The task |
Give the entries again exactly. Skip the pictures.
Top of Excerpted data
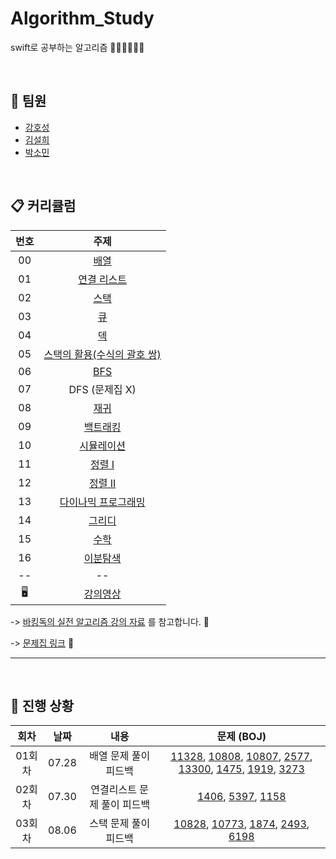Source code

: # Algorithm_Study
swift로 공부하는 알고리즘 👩🏻‍💻🧑🏻‍💻

<br/>

## 🤝 팀원
+ [강호성](https://github.com/camosss)
+ [김설희](https://github.com/seolhee2750)
+ [박소민](https://github.com/Somin-DS)

<br/>

## 📋 커리큘럼
| 번호 | 주제 |
| :--: | :--: |
| 00 | [배열](https://github.com/seolhee2750/basic-algo-lecture/blob/master/workbook/0x03.md) |
| 01 | [연결 리스트](https://github.com/seolhee2750/basic-algo-lecture/blob/master/workbook/0x04.md) |
| 02 | [스택](https://github.com/seolhee2750/basic-algo-lecture/blob/master/workbook/0x05.md) |
| 03 | [큐](https://github.com/seolhee2750/basic-algo-lecture/blob/master/workbook/0x06.md) |
| 04 | [덱](https://github.com/seolhee2750/basic-algo-lecture/blob/master/workbook/0x07.md) |
| 05 | [스택의 활용(수식의 괄호 쌍)](https://github.com/seolhee2750/basic-algo-lecture/blob/master/workbook/0x08.md) |
| 06 | [BFS](https://github.com/seolhee2750/basic-algo-lecture/blob/master/workbook/0x09.md) |
| 07 | DFS (문제집 X) |
| 08 | [재귀](https://github.com/seolhee2750/basic-algo-lecture/blob/master/workbook/0x0B.md) |
| 09 | [백트래킹](https://github.com/seolhee2750/basic-algo-lecture/blob/master/workbook/0x0C.md) |
| 10 | [시뮬레이션](https://github.com/seolhee2750/basic-algo-lecture/blob/master/workbook/0x0D.md) |
| 11 | [정렬 I](https://github.com/seolhee2750/basic-algo-lecture/blob/master/workbook/0x0E.md) |
| 12 | [정렬 II](https://github.com/seolhee2750/basic-algo-lecture/blob/master/workbook/0x0F.md) |
| 13 | [다이나믹 프로그래밍](https://github.com/seolhee2750/basic-algo-lecture/blob/master/workbook/0x10.md) |
| 14 | [그리디](https://github.com/seolhee2750/basic-algo-lecture/blob/master/workbook/0x11.md) |
| 15 | [수학](https://github.com/seolhee2750/basic-algo-lecture/blob/master/workbook/0x12.md) |
| 16 | [이분탐색](https://github.com/seolhee2750/basic-algo-lecture/blob/master/workbook/0x13.md) |
| -- | -- |
| 🖥 | [강의영상](https://www.youtube.com/playlist?list=PLtqbFd2VIQv4O6D6l9HcD732hdrnYb6CY) |

-> [바킹독의 실전 알고리즘 강의 자료](https://github.com/encrypted-def/basic-algo-lecture) 를 참고합니다. 📎

-> [문제집 링크](https://github.com/encrypted-def/basic-algo-lecture/blob/master/workbook.md) 📎

---

<br/>

## 🐾 진행 상황

| 회차 | 날짜 | 내용 | 문제 (BOJ) |
| :--: | :--: | :--: | :--: |
| 01회차 | 07.28 | 배열 문제 풀이 피드백 | [11328](https://www.acmicpc.net/problem/11328), [10808](https://www.acmicpc.net/problem/10808), [10807](https://www.acmicpc.net/problem/10807), [2577](https://www.acmicpc.net/problem/2577), [13300](https://www.acmicpc.net/problem/13300), [1475](https://www.acmicpc.net/problem/1475), [1919](https://www.acmicpc.net/problem/1919), [3273](https://www.acmicpc.net/problem/3273) |
| 02회차 | 07.30 | 연결리스트 문제 풀이 피드백 | [1406](https://www.acmicpc.net/problem/1406), [5397](https://www.acmicpc.net/problem/5397), [1158](https://www.acmicpc.net/problem/1158) |
| 03회차 | 08.06 | 스택 문제 풀이 피드백 | [10828](https://www.acmicpc.net/problem/10828), [10773](https://www.acmicpc.net/problem/10773), [1874](https://www.acmicpc.net/problem/1874), [2493](https://www.acmicpc.net/problem/2493), [6198](https://www.acmicpc.net/problem/6198) |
Bottom of Excerpted data
Written solution |
Source code

: # Algorithm_Study
swift로 공부하는 알고리즘 👩🏻‍💻🧑🏻‍💻

<br/>

## 🤝 팀원
+ [강호성](https://github.com/camosss)
+ [김설희](https://github.com/seolhee2750)
+ [박소민](https://github.com/Somin-DS)

<br/>

## 📋 커리큘럼
| 번호 | 주제 |
| :--: | :--: |
| 00 | [배열](https://github.com/seolhee2750/basic-algo-lecture/blob/master/workbook/0x03.md) |
| 01 | [연결 리스트](https://github.com/seolhee2750/basic-algo-lecture/blob/master/workbook/0x04.md) |
| 02 | [스택](https://github.com/seolhee2750/basic-algo-lecture/blob/master/workbook/0x05.md) |
| 03 | [큐](https://github.com/seolhee2750/basic-algo-lecture/blob/master/workbook/0x06.md) |
| 04 | [덱](https://github.com/seolhee2750/basic-algo-lecture/blob/master/workbook/0x07.md) |
| 05 | [스택의 활용(수식의 괄호 쌍)](https://github.com/seolhee2750/basic-algo-lecture/blob/master/workbook/0x08.md) |
| 06 | [BFS](https://github.com/seolhee2750/basic-algo-lecture/blob/master/workbook/0x09.md) |
| 07 | DFS (문제집 X) |
| 08 | [재귀](https://github.com/seolhee2750/basic-algo-lecture/blob/master/workbook/0x0B.md) |
| 09 | [백트래킹](https://github.com/seolhee2750/basic-algo-lecture/blob/master/workbook/0x0C.md) |
| 10 | [시뮬레이션](https://github.com/seolhee2750/basic-algo-lecture/blob/master/workbook/0x0D.md) |
| 11 | [정렬 I](https://github.com/seolhee2750/basic-algo-lecture/blob/master/workbook/0x0E.md) |
| 12 | [정렬 II](https://github.com/seolhee2750/basic-algo-lecture/blob/master/workbook/0x0F.md) |
| 13 | [다이나믹 프로그래밍](https://github.com/seolhee2750/basic-algo-lecture/blob/master/workbook/0x10.md) |
| 14 | [그리디](https://github.com/seolhee2750/basic-algo-lecture/blob/master/workbook/0x11.md) |
| 15 | [수학](https://github.com/seolhee2750/basic-algo-lecture/blob/master/workbook/0x12.md) |
| 16 | [이분탐색](https://github.com/seolhee2750/basic-algo-lecture/blob/master/workbook/0x13.md) |
| -- | -- |
| 🖥 | [강의영상](https://www.youtube.com/playlist?list=PLtqbFd2VIQv4O6D6l9HcD732hdrnYb6CY) |

-> [바킹독의 실전 알고리즘 강의 자료](https://github.com/encrypted-def/basic-algo-lecture) 를 참고합니다. 📎

-> [문제집 링크](https://github.com/encrypted-def/basic-algo-lecture/blob/master/workbook.md) 📎

---

<br/>

## 🐾 진행 상황

| 회차 | 날짜 | 내용 | 문제 (BOJ) |
| :--: | :--: | :--: | :--: |
| 01회차 | 07.28 | 배열 문제 풀이 피드백 | [11328](https://www.acmicpc.net/problem/11328), [10808](https://www.acmicpc.net/problem/10808), [10807](https://www.acmicpc.net/problem/10807), [2577](https://www.acmicpc.net/problem/2577), [13300](https://www.acmicpc.net/problem/13300), [1475](https://www.acmicpc.net/problem/1475), [1919](https://www.acmicpc.net/problem/1919), [3273](https://www.acmicpc.net/problem/3273) |
| 02회차 | 07.30 | 연결리스트 문제 풀이 피드백 | [1406](https://www.acmicpc.net/problem/1406), [5397](https://www.acmicpc.net/problem/5397), [1158](https://www.acmicpc.net/problem/1158) |
| 03회차 | 08.06 | 스택 문제 풀이 피드백 | [10828](https://www.acmicpc.net/problem/10828), [10773](https://www.acmicpc.net/problem/10773), [1874](https://www.acmicpc.net/problem/1874), [2493](https://www.acmicpc.net/problem/2493), [6198](https://www.acmicpc.net/problem/6198) |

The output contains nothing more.